- Born: 11 July 1930 Leicester, England
- Died: 31 July 2013 (aged 83)
- Occupation: Founder of Pukka Pies
- Spouse: Valerie Storer
- Children: 3

= Trevor Storer =

British businessman (1930–2013)

Trevor Storer (11 July 1930 – 31 July 2013) was a British businessman and founder of the Pukka Pies company in 1963, which was originally called Trevor Storer's Home Made Pies. He was the author of Bread Salesmanship, which became the training manual for Allied Bakeries in the 1960s. Originally making his pies in his own home, he built the company up until retiring at the age of 65, but remained chairman until his death. As of his time of his death, the company turned over £40 million a year.

==Early life==
Storer was born in Leicester on 11 July 1930. He attended Alderman Newton's School, and after leaving school at the age of sixteen he worked in the family bakery, which had been founded by his grandfather in 1899. Following his National service, which he spent as an instructor at the British Army's bakery school, he rejoined the family firm. In 1960, the company was sold to Allied Bakeries and Storer was persuaded to become a trainee manager. He wrote a book entitled Bread Salesmanship, which was used by Allied as a training manual.

==Pukka Pies==
He left Allied Bakeries in 1963, and sold his Austin-Healey Sprite to fund the opening of his own company. Initially called Trevor Storer's Home Made Pies, as they were made in his home in Earl Shilton, he sold 1,200 steak and kidney pies in the first week, mainly to pubs. He expanded the range to include chicken and mushroom pies, turning over £12,000 in the first year. In 1964 the company was renamed to Pukka Pies at the suggestion of his wife. She later explained that it was so named as it was a fashionable term at the time and "represented something that was top-notch".

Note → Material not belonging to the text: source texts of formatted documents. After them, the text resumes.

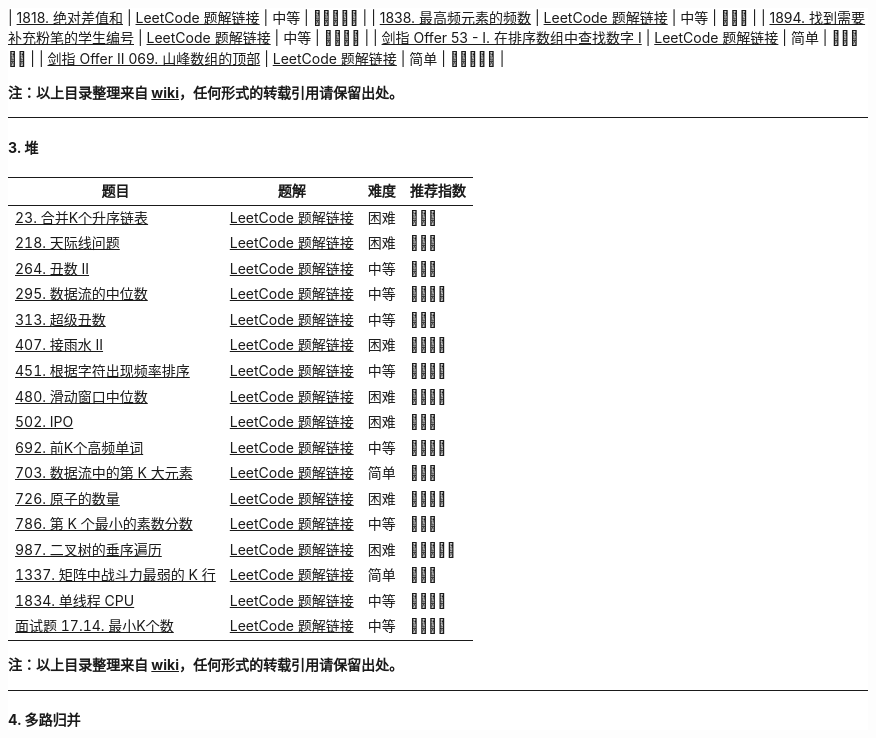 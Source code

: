 | [1818. 绝对差值和](https://leetcode-cn.com/problems/minimum-absolute-sum-difference/) | [LeetCode 题解链接](https://leetcode-cn.com/problems/minimum-absolute-sum-difference/solution/gong-shui-san-xie-tong-guo-er-fen-zhao-z-vrmq/) | 中等 | 🤩🤩🤩🤩🤩 |
| [1838. 最高频元素的频数](https://leetcode-cn.com/problems/frequency-of-the-most-frequent-element/) | [LeetCode 题解链接](https://leetcode-cn.com/problems/frequency-of-the-most-frequent-element/solution/gong-shui-san-xie-cong-mei-ju-dao-pai-xu-kxnk/) | 中等 | 🤩🤩🤩 |
| [1894. 找到需要补充粉笔的学生编号](https://leetcode-cn.com/problems/find-the-student-that-will-replace-the-chalk/) | [LeetCode 题解链接](https://leetcode-cn.com/problems/find-the-student-that-will-replace-the-chalk/solution/gong-shui-san-xie-yi-ti-shuang-jie-qian-kpqsk/) | 中等 | 🤩🤩🤩🤩 |
| [剑指 Offer 53 - I. 在排序数组中查找数字 I](https://leetcode-cn.com/problems/zai-pai-xu-shu-zu-zhong-cha-zhao-shu-zi-lcof/) | [LeetCode 题解链接](https://leetcode-cn.com/problems/zai-pai-xu-shu-zu-zhong-cha-zhao-shu-zi-lcof/solution/gong-shui-san-xie-liang-chong-er-fen-ton-3epx/) | 简单 | 🤩🤩🤩🤩🤩 |
| [剑指 Offer II 069. 山峰数组的顶部](https://leetcode-cn.com/problems/B1IidL/) | [LeetCode 题解链接](https://leetcode-cn.com/problems/B1IidL/solution/gong-shui-san-xie-er-fen-san-fen-ji-zhi-lc8zl/) | 简单 | 🤩🤩🤩🤩🤩 |

**注：以上目录整理来自 [wiki](https://github.com/SharingSource/LogicStack-LeetCode/wiki/二分)，任何形式的转载引用请保留出处。**

---

#### 3. 堆

| 题目                                                         | 题解                                                         | 难度 | 推荐指数 |
| ------------------------------------------------------------ | ------------------------------------------------------------ | ---- | -------- |
| [23. 合并K个升序链表](https://leetcode-cn.com/problems/merge-k-sorted-lists/) | [LeetCode 题解链接](https://leetcode-cn.com/problems/merge-k-sorted-lists/solution/shua-chuan-lc-you-xian-dui-lie-jie-fa-sh-3flb/) | 困难 | 🤩🤩🤩      |
| [218. 天际线问题](https://leetcode-cn.com/problems/the-skyline-problem/) | [LeetCode 题解链接](https://leetcode-cn.com/problems/the-skyline-problem/solution/gong-shui-san-xie-sao-miao-xian-suan-fa-0z6xc/) | 困难 | 🤩🤩🤩      |
| [264. 丑数 II](https://leetcode-cn.com/problems/ugly-number-ii/) | [LeetCode 题解链接](https://leetcode-cn.com/problems/ugly-number-ii/solution/gong-shui-san-xie-yi-ti-shuang-jie-you-x-3nvs/) | 中等 | 🤩🤩🤩      |
| [295. 数据流的中位数](https://leetcode-cn.com/problems/find-median-from-data-stream/) | [LeetCode 题解链接](https://leetcode-cn.com/problems/find-median-from-data-stream/solution/gong-shui-san-xie-jing-dian-shu-ju-jie-g-pqy8/) | 中等 | 🤩🤩🤩🤩     |
| [313. 超级丑数](https://leetcode-cn.com/problems/super-ugly-number/) | [LeetCode 题解链接](https://leetcode-cn.com/problems/super-ugly-number/solution/gong-shui-san-xie-yi-ti-shuang-jie-you-x-jyow/) | 中等 | 🤩🤩🤩      |
| [407. 接雨水 II](https://leetcode-cn.com/problems/trapping-rain-water-ii/) | [LeetCode 题解链接](https://leetcode-cn.com/problems/trapping-rain-water-ii/solution/gong-shui-san-xie-jing-dian-dijkstra-yun-13ik/) | 困难 | 🤩🤩🤩🤩     |
| [451. 根据字符出现频率排序](https://leetcode-cn.com/problems/sort-characters-by-frequency/) | [LeetCode 题解链接](https://leetcode-cn.com/problems/sort-characters-by-frequency/solution/gong-shui-san-xie-shu-ju-jie-gou-yun-yon-gst9/) | 中等 | 🤩🤩🤩🤩     |
| [480. 滑动窗口中位数](https://leetcode-cn.com/problems/sliding-window-median/) | [LeetCode 题解链接](https://leetcode-cn.com/problems/sliding-window-median/solution/xiang-jie-po-su-jie-fa-you-xian-dui-lie-mo397/) | 困难 | 🤩🤩🤩🤩     |
| [502. IPO](https://leetcode-cn.com/problems/ipo/)            | [LeetCode 题解链接](https://leetcode-cn.com/problems/ipo/solution/gong-shui-san-xie-noxiang-xin-ke-xue-xi-fk1ra/) | 困难 | 🤩🤩🤩      |
| [692. 前K个高频单词](https://leetcode-cn.com/problems/top-k-frequent-words/) | [LeetCode 题解链接](https://leetcode-cn.com/problems/top-k-frequent-words/solution/gong-shui-san-xie-xiang-jie-shi-yong-ha-8dxt2/) | 中等 | 🤩🤩🤩🤩     |
| [703. 数据流中的第 K 大元素](https://leetcode-cn.com/problems/kth-largest-element-in-a-stream/) | [LeetCode 题解链接](https://leetcode-cn.com/problems/kth-largest-element-in-a-stream/solution/jian-da-ti-de-duo-chong-jie-fa-mou-pao-p-d1qi/) | 简单 | 🤩🤩🤩      |
| [726. 原子的数量](https://leetcode-cn.com/problems/number-of-atoms/) | [LeetCode 题解链接](https://leetcode-cn.com/problems/number-of-atoms/solution/gong-shui-san-xie-shi-yong-xiao-ji-qiao-l5ak4/) | 困难 | 🤩🤩🤩🤩     |
| [786. 第 K 个最小的素数分数](https://leetcode-cn.com/problems/k-th-smallest-prime-fraction/) | [LeetCode 题解链接](https://leetcode-cn.com/problems/k-th-smallest-prime-fraction/solution/gong-shui-san-xie-yi-ti-shuang-jie-you-x-8ymk/) | 中等 | 🤩🤩🤩      |
| [987. 二叉树的垂序遍历](https://leetcode-cn.com/problems/vertical-order-traversal-of-a-binary-tree/) | [LeetCode 题解链接](https://leetcode-cn.com/problems/vertical-order-traversal-of-a-binary-tree/solution/gong-shui-san-xie-yi-ti-shuang-jie-dfs-h-wfm3/) | 困难 | 🤩🤩🤩🤩🤩    |
| [1337. 矩阵中战斗力最弱的 K 行](https://leetcode-cn.com/problems/the-k-weakest-rows-in-a-matrix/) | [LeetCode 题解链接](https://leetcode-cn.com/problems/the-k-weakest-rows-in-a-matrix/solution/gong-shui-san-xie-yi-ti-shuang-jie-po-su-7okx/) | 简单 | 🤩🤩🤩      |
| [1834. 单线程 CPU](https://leetcode-cn.com/problems/single-threaded-cpu/) | [LeetCode 题解链接](https://leetcode-cn.com/problems/single-threaded-cpu/solution/gong-shui-san-xie-shu-ju-jie-gou-yun-yon-1qk0/) | 中等 | 🤩🤩🤩🤩     |
| [面试题 17.14. 最小K个数](https://leetcode-cn.com/problems/smallest-k-lcci/) | [LeetCode 题解链接](https://leetcode-cn.com/problems/smallest-k-lcci/solution/gong-shui-san-xie-yi-ti-si-jie-you-xian-yy5k5/) | 中等 | 🤩🤩🤩🤩     |

**注：以上目录整理来自 [wiki](https://github.com/SharingSource/LogicStack-LeetCode/wiki/堆)，任何形式的转载引用请保留出处。**

---

#### 4. 多路归并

Under Storer's management, the company slowly expanded across the UK and opened a factory in Syston, Leicestershire. He retired in 1995 at the age of 65, but remained chairman of the company. His two sons, Tim and Andrew, took over the day-to-day running of the business as joint managing directors. The company celebrated its 50th anniversary in early 2013, by which time it was selling 60 million pies a year. Storer died at his home on 31 July 2013, survived by his wife, two sons and daughter Susan.